Exercise details. The required result is a line count: how many lines in this data hold the word "hypertarget". Give only that.

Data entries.
= = = = = = =

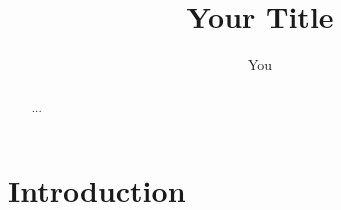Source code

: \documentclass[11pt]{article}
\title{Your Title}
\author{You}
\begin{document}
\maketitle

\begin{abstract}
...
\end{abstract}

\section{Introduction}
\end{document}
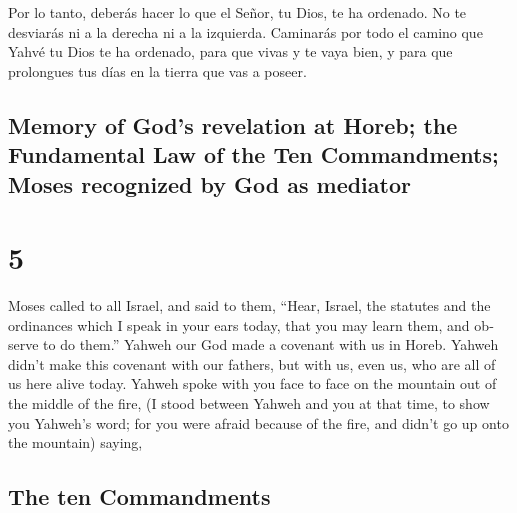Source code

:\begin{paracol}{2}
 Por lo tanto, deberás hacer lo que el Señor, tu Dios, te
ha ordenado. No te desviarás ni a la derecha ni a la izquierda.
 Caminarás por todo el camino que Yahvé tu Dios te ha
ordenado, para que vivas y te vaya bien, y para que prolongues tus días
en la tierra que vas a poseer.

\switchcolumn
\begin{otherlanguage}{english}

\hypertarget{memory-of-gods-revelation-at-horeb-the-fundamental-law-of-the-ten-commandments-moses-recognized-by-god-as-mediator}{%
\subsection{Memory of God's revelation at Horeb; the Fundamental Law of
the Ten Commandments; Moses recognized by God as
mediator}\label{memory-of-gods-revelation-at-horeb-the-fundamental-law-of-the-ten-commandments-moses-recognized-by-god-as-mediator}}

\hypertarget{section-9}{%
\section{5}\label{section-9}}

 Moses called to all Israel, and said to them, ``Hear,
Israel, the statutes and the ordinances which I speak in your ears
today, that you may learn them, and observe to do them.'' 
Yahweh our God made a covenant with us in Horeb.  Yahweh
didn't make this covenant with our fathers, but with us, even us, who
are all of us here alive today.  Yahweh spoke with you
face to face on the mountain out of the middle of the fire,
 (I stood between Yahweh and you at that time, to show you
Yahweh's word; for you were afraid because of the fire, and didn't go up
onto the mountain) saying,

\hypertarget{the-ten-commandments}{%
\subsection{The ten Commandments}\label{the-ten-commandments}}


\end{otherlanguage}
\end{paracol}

= = = = = = =

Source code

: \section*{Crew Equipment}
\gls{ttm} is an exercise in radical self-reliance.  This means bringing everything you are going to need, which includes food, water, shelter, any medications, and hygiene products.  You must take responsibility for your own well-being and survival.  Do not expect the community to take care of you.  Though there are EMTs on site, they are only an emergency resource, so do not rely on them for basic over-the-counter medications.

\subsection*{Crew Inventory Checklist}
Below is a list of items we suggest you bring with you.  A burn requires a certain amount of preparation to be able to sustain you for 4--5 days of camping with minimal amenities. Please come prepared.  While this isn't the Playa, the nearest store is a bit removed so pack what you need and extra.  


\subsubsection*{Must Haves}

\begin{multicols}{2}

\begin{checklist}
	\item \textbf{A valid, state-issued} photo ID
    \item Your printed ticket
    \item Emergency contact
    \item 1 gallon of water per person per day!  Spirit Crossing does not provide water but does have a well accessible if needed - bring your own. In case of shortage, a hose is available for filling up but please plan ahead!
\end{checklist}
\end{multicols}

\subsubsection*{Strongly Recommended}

= = = = = = =

Written solution. 3